A huge galaxy orbiting the Milky Way as appeared out of nowhere. The recently spotted galaxy, which as been named Crater 2, is around 400,000 light-years away.

You may be asking how did a galaxy this big stay hidden so long? The current consensus among scientists is the fact that Crater 2 has always been there, but we couldn’t see it.

“This is indeed a very rare discovery,” lead researcher Vasily Belokurov from the University of Cambridge, told The Huffington Post. “A galaxy like Crater 2 is a sort of invisible object.”

This basically means that its brighter neighbors have masked Crater 2 and it only registered in scientific instruments just recently. In fact, scientists are calling it one of the dimmest galaxies ever detected.

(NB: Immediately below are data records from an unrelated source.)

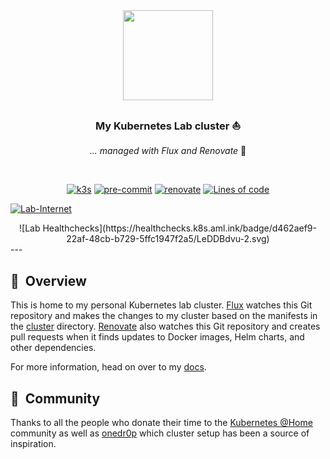 <div align="center">

<img src="https://camo.githubusercontent.com/5b298bf6b0596795602bd771c5bddbb963e83e0f/68747470733a2f2f692e696d6775722e636f6d2f7031527a586a512e706e67" align="center" width="144px" height="144px"/>

### My Kubernetes Lab cluster :sailboat:

_... managed with Flux and Renovate_ :robot:

</div>

<br/>

<div align="center">


[![k3s](https://img.shields.io/badge/k3s-v1.22.3-brightgreen?style=for-the-badge&logo=kubernetes&logoColor=white)](https://k3s.io/)
[![pre-commit](https://img.shields.io/badge/pre--commit-enabled-brightgreen?logo=pre-commit&logoColor=white&style=for-the-badge)](https://github.com/pre-commit/pre-commit)
[![renovate](https://img.shields.io/badge/renovate-enabled-brightgreen?style=for-the-badge&logo=renovatebot&logoColor=white)](https://github.com/renovatebot/renovate)
[![Lines of code](https://img.shields.io/tokei/lines/github/dfroberg/cluster?style=for-the-badge&color=brightgreen&label=lines&logo=codefactor&logoColor=white)](https://github.com/dfroberg/cluster/graphs/contributors)
  
</div>


<div align="center"></div>

[![Lab-Internet](https://img.shields.io/uptimerobot/status/m784591389-ddbc4c84041a70eb6f6a3fb4?color=important&label=lab%20internet&style=flat-square&logo=pfSense&logoColor=white)](https://uptimerobot.com)

</div>
<div align="center">
![Lab Healthchecks](https://healthchecks.k8s.aml.ink/badge/d462aef9-22af-48cb-b729-5ffc1947f2a5/LeDDBdvu-2.svg)
</div>
---

## :book:&nbsp; Overview

This is home to my personal Kubernetes lab cluster. [Flux](https://github.com/fluxcd/flux2) watches this Git repository and makes the changes to my cluster based on the manifests in the [cluster](./cluster/) directory. [Renovate](https://github.com/renovatebot/renovate) also watches this Git repository and creates pull requests when it finds updates to Docker images, Helm charts, and other dependencies.

For more information, head on over to my [docs](https://dfroberg.github.io/cluster/).

## :handshake:&nbsp; Community

Thanks to all the people who donate their time to the [Kubernetes @Home](https://github.com/k8s-at-home/) community as well as [onedr0p](https://onedr0p.github.io/home-cluster/) which cluster setup has been a source of inspiration.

Because galaxies don’t tend to have defined edges, astronomers often describe them in terms of their ‘half-light diameter’, which basically means the diameter of the part of the galaxy that emits half its light.

Based on the analysis so far, the astronomers calculate that Crater 2 has a half-light diameter of around 7,000 light-years. This means if we could see it in the night sky, it would look twice as big as the full moon – but also a whole lot more dimmer, because of how far apart its stars are.

According to another study conducted by Williams College in Massachusetts, there many be evidence that Crater 2 might belong to a small group of galaxies that are currently circling the Milky Way.

“It is always fun to discover a nearby neighbor about which we didn’t know before, and the dwarf galaxy Crater 2 falls into that category. It seems to be aligned with a handful of other astronomically nearby objects, which may be teaching us how our group of galaxies formed,” Jay Pasachoff, an astronomer at Williams College in Massachusetts, mentioned also to the Huffington Post.